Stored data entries
::::::::

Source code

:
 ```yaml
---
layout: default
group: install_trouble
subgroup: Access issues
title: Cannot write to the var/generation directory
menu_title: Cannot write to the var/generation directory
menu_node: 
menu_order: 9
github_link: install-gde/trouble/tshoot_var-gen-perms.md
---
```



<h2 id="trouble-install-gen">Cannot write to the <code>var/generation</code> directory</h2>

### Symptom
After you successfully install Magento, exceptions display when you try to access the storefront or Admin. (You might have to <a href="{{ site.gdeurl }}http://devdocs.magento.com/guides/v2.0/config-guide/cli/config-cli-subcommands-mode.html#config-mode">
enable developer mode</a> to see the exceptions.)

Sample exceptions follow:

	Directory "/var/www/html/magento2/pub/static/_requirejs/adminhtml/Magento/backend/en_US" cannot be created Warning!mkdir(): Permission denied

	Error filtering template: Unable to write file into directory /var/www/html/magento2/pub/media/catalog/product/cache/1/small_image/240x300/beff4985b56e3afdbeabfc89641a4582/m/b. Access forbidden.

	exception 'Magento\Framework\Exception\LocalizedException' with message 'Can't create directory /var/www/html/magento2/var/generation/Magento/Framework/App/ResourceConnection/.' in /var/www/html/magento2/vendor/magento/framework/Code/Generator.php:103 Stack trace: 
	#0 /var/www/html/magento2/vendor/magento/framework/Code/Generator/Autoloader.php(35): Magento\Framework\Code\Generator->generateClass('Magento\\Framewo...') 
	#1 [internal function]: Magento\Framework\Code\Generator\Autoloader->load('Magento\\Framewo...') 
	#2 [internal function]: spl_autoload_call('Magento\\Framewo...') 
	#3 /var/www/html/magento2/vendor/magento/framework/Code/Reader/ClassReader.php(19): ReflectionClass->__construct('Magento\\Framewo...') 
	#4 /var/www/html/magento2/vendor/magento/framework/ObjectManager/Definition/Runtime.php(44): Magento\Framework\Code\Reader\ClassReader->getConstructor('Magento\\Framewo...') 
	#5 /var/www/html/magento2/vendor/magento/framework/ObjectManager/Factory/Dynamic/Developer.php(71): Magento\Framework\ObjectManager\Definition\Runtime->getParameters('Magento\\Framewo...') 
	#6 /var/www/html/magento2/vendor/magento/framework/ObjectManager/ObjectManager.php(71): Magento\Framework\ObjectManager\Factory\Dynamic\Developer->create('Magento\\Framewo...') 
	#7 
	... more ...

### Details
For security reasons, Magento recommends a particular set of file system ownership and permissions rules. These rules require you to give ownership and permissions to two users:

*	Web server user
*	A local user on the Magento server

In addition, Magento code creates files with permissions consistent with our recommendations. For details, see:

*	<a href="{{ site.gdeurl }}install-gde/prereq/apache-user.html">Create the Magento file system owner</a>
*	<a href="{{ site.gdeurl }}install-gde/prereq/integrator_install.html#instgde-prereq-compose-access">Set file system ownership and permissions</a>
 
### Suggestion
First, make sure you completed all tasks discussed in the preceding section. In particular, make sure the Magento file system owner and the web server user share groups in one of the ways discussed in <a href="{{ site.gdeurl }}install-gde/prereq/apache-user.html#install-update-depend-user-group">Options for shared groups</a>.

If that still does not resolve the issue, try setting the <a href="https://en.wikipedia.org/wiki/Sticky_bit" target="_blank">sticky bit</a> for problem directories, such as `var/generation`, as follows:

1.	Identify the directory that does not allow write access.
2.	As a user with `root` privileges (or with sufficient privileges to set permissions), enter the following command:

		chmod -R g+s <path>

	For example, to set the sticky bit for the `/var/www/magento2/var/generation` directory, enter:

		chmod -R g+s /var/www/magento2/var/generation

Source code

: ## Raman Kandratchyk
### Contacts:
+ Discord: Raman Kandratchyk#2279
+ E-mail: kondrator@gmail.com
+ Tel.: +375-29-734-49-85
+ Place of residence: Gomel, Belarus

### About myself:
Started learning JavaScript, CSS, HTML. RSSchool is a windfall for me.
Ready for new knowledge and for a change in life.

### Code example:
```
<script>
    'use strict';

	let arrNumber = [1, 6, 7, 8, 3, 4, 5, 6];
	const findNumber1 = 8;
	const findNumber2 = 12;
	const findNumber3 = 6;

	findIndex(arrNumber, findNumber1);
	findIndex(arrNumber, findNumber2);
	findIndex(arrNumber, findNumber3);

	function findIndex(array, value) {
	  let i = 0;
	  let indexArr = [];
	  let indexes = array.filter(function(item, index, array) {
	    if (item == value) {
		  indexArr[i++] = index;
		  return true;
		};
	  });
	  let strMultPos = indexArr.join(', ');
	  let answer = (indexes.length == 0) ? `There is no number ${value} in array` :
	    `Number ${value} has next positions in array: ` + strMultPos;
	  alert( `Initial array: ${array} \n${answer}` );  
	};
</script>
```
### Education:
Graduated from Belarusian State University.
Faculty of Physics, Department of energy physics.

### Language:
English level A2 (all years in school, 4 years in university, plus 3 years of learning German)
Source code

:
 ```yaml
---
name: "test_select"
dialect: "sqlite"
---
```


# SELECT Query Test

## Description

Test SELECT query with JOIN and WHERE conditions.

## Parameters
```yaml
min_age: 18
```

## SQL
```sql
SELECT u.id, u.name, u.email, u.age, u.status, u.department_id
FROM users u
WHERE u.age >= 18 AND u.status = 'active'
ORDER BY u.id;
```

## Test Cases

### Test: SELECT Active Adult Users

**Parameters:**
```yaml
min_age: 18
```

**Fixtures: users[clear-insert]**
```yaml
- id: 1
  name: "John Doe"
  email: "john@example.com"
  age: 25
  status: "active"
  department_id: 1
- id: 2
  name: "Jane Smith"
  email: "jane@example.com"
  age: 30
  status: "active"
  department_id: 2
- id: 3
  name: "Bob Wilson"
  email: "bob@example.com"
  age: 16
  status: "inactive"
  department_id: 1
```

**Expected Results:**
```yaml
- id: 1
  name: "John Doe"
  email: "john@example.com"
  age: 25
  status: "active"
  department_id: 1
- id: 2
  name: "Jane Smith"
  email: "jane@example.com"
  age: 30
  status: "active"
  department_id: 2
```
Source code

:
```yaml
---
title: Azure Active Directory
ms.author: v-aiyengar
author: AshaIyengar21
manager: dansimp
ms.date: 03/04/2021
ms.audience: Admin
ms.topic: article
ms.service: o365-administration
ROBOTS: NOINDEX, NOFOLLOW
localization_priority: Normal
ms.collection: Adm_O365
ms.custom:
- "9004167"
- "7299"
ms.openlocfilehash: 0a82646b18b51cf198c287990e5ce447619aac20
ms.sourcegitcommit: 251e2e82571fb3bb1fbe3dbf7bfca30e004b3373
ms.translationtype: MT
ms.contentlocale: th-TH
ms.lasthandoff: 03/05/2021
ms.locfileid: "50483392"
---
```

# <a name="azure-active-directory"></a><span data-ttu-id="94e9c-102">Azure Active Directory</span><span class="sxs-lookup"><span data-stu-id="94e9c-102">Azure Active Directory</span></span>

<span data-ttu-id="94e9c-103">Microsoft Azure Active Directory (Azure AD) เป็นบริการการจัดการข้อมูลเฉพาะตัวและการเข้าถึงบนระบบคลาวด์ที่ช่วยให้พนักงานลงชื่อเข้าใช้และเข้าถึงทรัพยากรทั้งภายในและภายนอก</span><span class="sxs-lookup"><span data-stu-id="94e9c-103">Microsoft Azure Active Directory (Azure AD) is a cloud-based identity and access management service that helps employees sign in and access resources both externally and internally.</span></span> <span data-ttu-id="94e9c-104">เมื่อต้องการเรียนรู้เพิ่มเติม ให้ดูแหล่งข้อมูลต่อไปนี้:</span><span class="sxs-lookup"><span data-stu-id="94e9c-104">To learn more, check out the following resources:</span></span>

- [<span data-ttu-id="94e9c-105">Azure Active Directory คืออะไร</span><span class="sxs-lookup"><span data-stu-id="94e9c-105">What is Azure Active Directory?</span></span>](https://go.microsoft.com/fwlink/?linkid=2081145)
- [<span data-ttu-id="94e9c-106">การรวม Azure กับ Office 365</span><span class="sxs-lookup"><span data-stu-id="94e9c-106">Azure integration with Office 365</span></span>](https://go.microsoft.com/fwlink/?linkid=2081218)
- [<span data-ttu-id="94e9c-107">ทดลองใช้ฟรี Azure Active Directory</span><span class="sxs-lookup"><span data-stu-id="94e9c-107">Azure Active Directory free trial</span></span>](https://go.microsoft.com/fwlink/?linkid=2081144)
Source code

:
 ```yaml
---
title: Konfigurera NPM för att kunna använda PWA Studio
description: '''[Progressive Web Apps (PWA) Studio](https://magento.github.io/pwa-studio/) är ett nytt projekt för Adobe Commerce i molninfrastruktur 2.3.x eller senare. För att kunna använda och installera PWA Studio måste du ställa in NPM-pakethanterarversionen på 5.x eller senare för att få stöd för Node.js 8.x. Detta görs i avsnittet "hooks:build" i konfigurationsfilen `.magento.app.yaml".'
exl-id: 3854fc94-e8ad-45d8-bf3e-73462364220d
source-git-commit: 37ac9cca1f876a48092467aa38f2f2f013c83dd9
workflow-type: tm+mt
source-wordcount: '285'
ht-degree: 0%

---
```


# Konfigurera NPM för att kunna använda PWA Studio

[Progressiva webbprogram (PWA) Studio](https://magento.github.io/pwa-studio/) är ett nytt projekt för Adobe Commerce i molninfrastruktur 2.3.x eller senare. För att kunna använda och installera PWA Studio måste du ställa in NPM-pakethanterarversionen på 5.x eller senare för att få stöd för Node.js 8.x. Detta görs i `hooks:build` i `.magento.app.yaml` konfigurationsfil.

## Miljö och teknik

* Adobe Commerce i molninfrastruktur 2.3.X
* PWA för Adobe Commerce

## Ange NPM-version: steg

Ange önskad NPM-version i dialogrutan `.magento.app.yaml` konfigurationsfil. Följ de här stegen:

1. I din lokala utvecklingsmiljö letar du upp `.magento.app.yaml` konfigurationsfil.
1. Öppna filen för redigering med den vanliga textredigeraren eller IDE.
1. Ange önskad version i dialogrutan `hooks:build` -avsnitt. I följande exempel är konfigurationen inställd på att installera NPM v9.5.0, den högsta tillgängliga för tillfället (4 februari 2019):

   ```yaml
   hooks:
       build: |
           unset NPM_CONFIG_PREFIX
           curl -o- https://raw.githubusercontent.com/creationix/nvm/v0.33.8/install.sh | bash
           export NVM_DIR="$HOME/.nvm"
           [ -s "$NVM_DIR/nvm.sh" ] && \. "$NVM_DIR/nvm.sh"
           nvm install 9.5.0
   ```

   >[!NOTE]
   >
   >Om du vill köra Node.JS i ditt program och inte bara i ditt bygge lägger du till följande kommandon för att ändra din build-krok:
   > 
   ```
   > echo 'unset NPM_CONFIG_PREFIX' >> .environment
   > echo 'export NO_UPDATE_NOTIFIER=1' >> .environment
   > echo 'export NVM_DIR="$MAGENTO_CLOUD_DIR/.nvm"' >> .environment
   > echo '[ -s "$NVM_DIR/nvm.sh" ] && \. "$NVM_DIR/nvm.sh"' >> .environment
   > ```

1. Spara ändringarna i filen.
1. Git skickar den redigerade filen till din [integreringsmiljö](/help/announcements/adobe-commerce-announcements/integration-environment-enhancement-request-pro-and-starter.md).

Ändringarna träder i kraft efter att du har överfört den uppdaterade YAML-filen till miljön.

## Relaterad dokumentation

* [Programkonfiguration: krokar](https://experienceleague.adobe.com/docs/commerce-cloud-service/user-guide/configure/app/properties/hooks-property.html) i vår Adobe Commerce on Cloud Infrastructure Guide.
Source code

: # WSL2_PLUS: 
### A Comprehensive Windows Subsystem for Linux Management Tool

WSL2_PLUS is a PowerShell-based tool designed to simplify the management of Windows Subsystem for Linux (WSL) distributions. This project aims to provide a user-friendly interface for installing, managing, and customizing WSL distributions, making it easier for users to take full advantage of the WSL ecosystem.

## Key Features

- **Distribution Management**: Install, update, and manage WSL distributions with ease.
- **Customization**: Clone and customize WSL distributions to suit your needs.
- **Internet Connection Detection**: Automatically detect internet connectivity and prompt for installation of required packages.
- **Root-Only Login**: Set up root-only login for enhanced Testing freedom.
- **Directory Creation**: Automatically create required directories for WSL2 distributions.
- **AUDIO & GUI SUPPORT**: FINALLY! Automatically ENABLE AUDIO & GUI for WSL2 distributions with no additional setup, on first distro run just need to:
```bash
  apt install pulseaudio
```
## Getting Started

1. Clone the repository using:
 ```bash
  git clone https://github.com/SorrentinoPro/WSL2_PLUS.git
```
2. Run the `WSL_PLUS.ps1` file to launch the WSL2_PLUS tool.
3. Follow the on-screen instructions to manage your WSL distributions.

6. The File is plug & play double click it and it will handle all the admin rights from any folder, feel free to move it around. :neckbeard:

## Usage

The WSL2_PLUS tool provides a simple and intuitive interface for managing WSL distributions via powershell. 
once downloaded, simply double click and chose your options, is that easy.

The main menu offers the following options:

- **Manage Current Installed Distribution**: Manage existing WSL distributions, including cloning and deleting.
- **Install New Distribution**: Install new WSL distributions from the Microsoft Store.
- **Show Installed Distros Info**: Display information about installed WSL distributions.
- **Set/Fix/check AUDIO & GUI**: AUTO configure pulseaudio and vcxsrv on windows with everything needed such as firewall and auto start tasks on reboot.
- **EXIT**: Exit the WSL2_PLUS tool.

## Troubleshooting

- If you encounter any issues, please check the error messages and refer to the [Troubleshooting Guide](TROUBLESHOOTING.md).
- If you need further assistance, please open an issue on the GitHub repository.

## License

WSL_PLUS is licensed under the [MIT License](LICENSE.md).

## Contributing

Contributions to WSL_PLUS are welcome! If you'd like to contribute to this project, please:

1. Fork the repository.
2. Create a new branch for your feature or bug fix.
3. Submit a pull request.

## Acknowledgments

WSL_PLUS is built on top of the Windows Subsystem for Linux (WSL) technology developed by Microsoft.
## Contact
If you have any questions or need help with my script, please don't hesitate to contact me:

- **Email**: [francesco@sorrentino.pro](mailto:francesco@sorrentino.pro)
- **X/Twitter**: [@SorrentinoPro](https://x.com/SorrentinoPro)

::::::::

Based on the entries above, give the number of lines with the string "Definition" and no further text.

Result below -> 2